Juanita
inicia sus labores a las 4:45 de la mañana: lava un poco de ropa, asea la
cocina, prepara el desayuno para sus hijos, arregla un pequeño espacio en la
sala que ha acondicionado como lugar de trabajo y se baña. Antes de las 7 de la
mañana saca su cámara fotográfica, inversión que ideó su esposo y que en los
años recientes le ha ayudado a tener una entrada extra de dinero en casa. Maru,
su amiga y vecina, llega antes de las 8. Juntas acomodan el papel fotográfico y
preparan una impresora, recargan con tinta los cartuchos y hacen un par de
pruebas antes de salir rumbo al Teatro San Benito Abad donde en unas horas se
celebrará una ceremonia de graduación de una preparatoria.
Ambas
mujeres traen el ánimo a tope pues apenas el día anterior, en el mismo lugar, en
un evento similar, tuvieron una venta aceptable de fotografías a pesar de que
la competencia estuvo pesada. Si hoy logran vender cuando menos dos terceras
partes que lo del día anterior no sólo habrán recuperado la inversión del
material y los gastos que implica tener este negocio sino que podrán saldar las
deudas acumuladas a lo largo del mes y lo mejor, podrán darse algún lujito
extra. Aunque la dueña del negocio es Juanita, sin Maru no podría con todo el
trabajo por lo que procura recompensarla con una paga que le ayude a mantener
un colchoncito económico lejos de las garras de su esposo.
El
teatro San Benito Abad se encuentra auspiciado por la Abadía del Tepeyac y es
parte de las instalaciones del Centro Escolar del Lago. Para ingresar hay que
pasar cuando menos dos casetas de vigilancia cuya seguridad se relaja cuando el
teatro es rentado para eventos privados, como es el caso.
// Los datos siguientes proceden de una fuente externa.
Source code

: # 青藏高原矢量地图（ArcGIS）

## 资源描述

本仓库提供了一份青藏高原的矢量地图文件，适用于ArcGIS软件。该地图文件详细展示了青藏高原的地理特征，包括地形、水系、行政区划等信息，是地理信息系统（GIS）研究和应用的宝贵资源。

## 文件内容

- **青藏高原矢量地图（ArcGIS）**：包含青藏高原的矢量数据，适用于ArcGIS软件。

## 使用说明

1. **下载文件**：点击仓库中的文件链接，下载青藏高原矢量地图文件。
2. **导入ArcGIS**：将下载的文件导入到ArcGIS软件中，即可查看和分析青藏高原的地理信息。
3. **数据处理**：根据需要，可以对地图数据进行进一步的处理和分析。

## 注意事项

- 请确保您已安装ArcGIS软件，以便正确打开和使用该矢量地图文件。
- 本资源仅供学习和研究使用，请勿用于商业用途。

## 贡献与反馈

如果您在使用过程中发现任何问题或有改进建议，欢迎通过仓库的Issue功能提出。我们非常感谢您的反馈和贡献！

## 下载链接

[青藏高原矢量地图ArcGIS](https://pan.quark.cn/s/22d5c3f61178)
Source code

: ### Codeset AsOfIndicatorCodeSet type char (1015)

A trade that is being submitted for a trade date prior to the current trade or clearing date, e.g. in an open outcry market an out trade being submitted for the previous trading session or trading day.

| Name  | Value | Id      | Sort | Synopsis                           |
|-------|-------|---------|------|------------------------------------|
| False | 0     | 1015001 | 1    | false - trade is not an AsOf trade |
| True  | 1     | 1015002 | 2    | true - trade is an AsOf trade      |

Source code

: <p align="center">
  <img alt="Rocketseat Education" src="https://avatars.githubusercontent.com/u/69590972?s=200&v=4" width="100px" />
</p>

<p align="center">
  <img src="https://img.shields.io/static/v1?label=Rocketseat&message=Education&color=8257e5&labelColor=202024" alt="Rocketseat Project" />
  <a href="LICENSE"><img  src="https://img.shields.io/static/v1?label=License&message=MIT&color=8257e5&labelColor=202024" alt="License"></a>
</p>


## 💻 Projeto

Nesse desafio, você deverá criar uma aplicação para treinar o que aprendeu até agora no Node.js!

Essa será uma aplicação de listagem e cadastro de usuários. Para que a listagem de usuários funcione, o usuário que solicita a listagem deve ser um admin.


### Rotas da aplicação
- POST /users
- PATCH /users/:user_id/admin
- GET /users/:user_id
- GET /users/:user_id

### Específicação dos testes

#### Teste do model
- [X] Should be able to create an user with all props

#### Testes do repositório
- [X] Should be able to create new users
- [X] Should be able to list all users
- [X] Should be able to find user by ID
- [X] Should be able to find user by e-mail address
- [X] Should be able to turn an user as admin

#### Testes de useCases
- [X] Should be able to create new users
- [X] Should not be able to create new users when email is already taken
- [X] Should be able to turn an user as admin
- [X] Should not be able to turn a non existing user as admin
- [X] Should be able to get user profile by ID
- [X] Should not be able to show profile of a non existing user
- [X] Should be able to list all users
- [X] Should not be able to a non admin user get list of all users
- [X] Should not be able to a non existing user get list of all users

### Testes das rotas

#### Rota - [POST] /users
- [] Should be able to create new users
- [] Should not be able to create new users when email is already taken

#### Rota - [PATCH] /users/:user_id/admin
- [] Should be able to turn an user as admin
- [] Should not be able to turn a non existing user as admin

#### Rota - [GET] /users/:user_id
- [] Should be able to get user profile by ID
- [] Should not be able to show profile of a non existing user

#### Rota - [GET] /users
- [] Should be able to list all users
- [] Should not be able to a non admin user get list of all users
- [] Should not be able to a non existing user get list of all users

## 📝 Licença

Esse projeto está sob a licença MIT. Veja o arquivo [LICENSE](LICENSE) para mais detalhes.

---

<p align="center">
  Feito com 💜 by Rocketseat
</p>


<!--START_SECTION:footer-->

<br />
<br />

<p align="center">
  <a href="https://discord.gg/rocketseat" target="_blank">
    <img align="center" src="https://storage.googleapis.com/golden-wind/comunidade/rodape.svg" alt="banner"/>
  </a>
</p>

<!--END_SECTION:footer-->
Cuando el taxi llega
a la segunda caseta –que da ingreso al estacionamiento del teatro– el personal
responsable les informa que el estacionamiento tiene un costo de $35 y que para
ingresar, aunque sea para dejarlas, se tiene que pagar el ingreso. Ambas
mujeres deciden bajar y atravesar a pie el estacionamiento. Antes, acuerdan con
el chofer un nuevo viaje, ahora de regreso, y para ello intercambian números
telefónicos. En su andar rumbo a la entrada se mezclan con los estudiantes y
sus familiares que aceleran el paso para agrandar la fila de ingreso. Al igual
que el día anterior y que las otras veces que han ido a trabajar a ese lugar,
logran su ingreso haciéndose pasar como parte del staff de las escuelas ya sea
como profesoras, personal de apoyo y hasta cargadoras. “Tal vez no es lo
adecuado pero no estamos haciendo nada malo, sólo intentamos llevar un poco de
dinero honesto a la casa”, –dice Maru–. “Nunca falta alguien que necesite que le
eches una mano para llevar una maleta, un vestuario, unos cables, algo” –completa
Juanita mientras el rayo del sol le golpea directo a la cara–.
Una
vez dentro del teatro comienzan la labor de investigar si hay algún otro fotógrafo
y con ellos determinar cómo van a trabajar. “Hay escuelas que llevan a sus
propios fotógrafos, sobre todo las escuelas particulares. Es parte de su enorme
negocio. Cuando es así sólo tomamos fotos a petición de los muchachos o de los
papás. En esos casos la venta es muy baja pero no perdemos. Cuando son escuelas
de gobierno nos va mejor aunque en ocasiones la competencia es fuerte pues
otros compañeros se ponen abusados y llegan hasta con tres ayudantes, con su
cámara cada uno.” En esta ocasión no hay competencia, situación extraña, así
que Juanita y Maru ven la oportunidad de tener una venta inigualable.
Apenas
comienzan a ingresar los alumnos, las mujeres comienzan su labor: mientras Maru
pasa por las filas preguntando a los alumnos si ya les tomaron fotos, Juanita
va detectando a las muchachas más vanidosas para hacerles capturas individuales
o de grupo. “Afortunadamente nunca me ha fallado esa estrategia y casi siempre
vendo esas fotos con muchachitas coquetas. Eso sí, agarro a las que son más
cotorras porque hay unas que aunque son vanidosas también son muy fresas y esas
rara vez nos compran”. Antes de que ingresen los padres de familia Juanita ya
lleva más de doscientas fotografías tomadas y calcula que cien podrán ser
impresas. Procura nunca ilusionarse con el dinero que puede generar antes de
terminar la venta pero sabe que este día, mínimo, ya tiene asegurados cuatro
mil pesos aún y cuando las cosas vayan mal.
Cuando
los padres de familia entran al teatro ellas ofrecen el servicio sin distinción.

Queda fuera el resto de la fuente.